Уже утром, немецкая военная машина проснулась без своих водителей и штурманов. Кроме Гитлера погибли Манштейн, Гудериан, Геринг, фон Бок и ряд высокопоставленных генералов. Из знаковых фигур уцелели лишь Геббельс, Борман и Канарис. Последний не зря получил в Рейхе кличку «Хитрый Лис» — используя своё положение и верных людей, он быстро сориентировался и уже к обеду 7 октября Геббельс и Борман были арестованы. Власть в Германии перешла к временному военному комитету, который обратился по радио к правительству СССР с просьбой о временном перемирии на любых условиях. В качестве жеста доброй воли, Канарис уведомил Сталина о том, что самолёт с Яковом Джугашвили будет готов через сутки и станет ожидать указания места доставки.
Киев. 9 октября 1941 года. 11 часов 40 минут. Полевой аэродром в пригороде.

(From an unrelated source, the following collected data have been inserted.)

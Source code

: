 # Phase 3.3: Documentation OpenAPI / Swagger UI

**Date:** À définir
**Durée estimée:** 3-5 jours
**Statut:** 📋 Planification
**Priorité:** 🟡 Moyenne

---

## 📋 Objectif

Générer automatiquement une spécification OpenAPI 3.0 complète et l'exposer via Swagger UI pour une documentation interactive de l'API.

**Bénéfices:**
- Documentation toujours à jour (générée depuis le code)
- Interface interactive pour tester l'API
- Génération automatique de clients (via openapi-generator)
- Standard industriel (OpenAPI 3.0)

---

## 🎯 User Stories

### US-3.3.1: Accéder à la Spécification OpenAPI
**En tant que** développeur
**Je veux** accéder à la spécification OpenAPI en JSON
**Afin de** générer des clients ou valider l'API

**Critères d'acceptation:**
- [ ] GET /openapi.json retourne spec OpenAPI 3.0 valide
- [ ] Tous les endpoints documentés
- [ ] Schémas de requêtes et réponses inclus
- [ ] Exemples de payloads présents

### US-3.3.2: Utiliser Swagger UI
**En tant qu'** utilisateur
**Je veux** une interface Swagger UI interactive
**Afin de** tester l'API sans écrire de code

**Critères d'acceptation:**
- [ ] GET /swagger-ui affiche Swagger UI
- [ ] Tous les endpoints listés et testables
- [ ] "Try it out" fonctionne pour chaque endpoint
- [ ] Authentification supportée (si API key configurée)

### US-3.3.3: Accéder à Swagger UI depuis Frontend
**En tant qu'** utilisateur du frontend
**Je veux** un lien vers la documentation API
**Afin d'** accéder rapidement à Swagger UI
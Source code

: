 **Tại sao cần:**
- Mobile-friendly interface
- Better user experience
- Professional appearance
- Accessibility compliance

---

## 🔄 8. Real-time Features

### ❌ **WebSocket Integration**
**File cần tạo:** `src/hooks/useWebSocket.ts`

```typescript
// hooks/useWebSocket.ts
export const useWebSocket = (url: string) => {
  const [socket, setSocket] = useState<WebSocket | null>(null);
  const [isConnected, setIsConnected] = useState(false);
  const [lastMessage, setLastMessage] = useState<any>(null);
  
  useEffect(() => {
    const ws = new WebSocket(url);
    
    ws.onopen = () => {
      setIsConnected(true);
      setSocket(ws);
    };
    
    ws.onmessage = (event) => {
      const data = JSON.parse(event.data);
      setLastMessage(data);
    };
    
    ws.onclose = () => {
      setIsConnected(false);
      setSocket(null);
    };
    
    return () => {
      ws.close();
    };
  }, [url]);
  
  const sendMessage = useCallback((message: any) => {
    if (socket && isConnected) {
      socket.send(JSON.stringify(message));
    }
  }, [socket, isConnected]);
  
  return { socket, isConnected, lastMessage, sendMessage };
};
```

Под гарантии как парламентёров, экипажу немецкого самолёта точкой приземления был указан пригород Киева, куда я также напросилась во главе советской стороны. В принципе моё присутствие не требовалось, но я посчитала это «последней каплей» для немцев. Уже к 12–00 по Москве, немецкий транспортный «Хейнкель» приземлился на нашей территории, и я лично ринулась в своём спецкостюме и с энергетическим мечом в руке на встречу выходящему командиру экипажа. Лётчик побледнел, увидев ту, о которой ходили слухи в немецких войсках.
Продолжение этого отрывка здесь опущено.